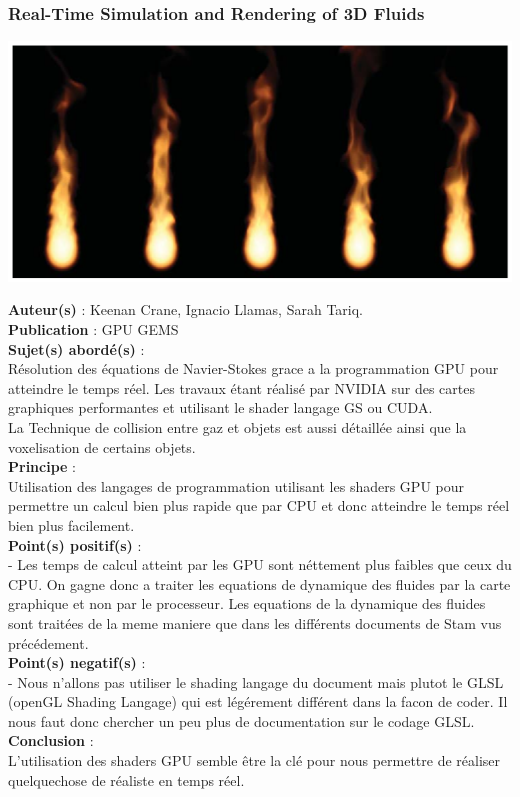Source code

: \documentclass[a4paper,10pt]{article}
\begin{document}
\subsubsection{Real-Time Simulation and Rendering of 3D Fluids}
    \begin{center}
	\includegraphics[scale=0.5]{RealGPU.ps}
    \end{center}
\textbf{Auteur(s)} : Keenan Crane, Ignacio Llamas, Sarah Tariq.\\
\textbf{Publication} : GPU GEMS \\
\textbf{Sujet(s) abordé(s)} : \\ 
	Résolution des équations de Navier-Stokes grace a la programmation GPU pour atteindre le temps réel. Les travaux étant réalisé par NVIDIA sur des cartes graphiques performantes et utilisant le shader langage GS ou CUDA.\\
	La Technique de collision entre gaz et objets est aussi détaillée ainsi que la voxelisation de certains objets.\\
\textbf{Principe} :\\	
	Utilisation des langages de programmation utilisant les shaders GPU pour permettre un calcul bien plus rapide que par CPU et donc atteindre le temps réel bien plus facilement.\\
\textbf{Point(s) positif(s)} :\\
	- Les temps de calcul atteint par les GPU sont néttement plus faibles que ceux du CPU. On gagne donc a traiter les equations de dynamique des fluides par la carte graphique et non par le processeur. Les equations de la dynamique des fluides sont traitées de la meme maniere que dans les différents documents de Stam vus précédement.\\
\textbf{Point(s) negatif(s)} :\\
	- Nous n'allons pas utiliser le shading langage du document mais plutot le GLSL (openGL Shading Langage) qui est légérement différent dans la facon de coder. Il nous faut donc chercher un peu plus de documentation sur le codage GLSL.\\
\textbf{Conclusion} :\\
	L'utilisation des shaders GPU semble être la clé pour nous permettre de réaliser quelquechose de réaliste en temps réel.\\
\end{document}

...

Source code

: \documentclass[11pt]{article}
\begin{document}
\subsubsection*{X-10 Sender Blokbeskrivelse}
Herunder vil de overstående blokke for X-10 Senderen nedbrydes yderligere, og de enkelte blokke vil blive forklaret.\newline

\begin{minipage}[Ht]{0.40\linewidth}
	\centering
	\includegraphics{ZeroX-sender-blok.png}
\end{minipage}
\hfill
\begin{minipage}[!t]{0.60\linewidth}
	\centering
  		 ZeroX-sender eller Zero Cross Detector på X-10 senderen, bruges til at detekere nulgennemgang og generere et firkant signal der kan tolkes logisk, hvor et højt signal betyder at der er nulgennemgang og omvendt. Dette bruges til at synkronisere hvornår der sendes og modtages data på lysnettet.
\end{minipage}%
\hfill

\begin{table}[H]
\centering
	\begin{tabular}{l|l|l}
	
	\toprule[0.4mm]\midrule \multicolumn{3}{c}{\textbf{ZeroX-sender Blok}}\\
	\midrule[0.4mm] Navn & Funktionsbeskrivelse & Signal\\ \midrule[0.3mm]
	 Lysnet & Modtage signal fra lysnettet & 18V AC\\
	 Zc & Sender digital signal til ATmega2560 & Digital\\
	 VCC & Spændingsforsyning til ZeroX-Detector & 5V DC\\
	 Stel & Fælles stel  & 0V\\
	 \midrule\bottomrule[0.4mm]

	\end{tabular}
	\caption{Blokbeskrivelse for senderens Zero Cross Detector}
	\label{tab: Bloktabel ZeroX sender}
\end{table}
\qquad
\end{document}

## YOUR TASK
Show each line in the listing above that has "textbf".

## RESULT OF THE TASK
\textbf{Auteur(s)} : Keenan Crane, Ignacio Llamas, Sarah Tariq.\\
\textbf{Publication} : GPU GEMS \\
\textbf{Sujet(s) abordé(s)} : \\ 
\textbf{Principe} :\\	
\textbf{Point(s) positif(s)} :\\
\textbf{Point(s) negatif(s)} :\\
\textbf{Conclusion} :\\
	\toprule[0.4mm]\midrule \multicolumn{3}{c}{\textbf{ZeroX-sender Blok}}\\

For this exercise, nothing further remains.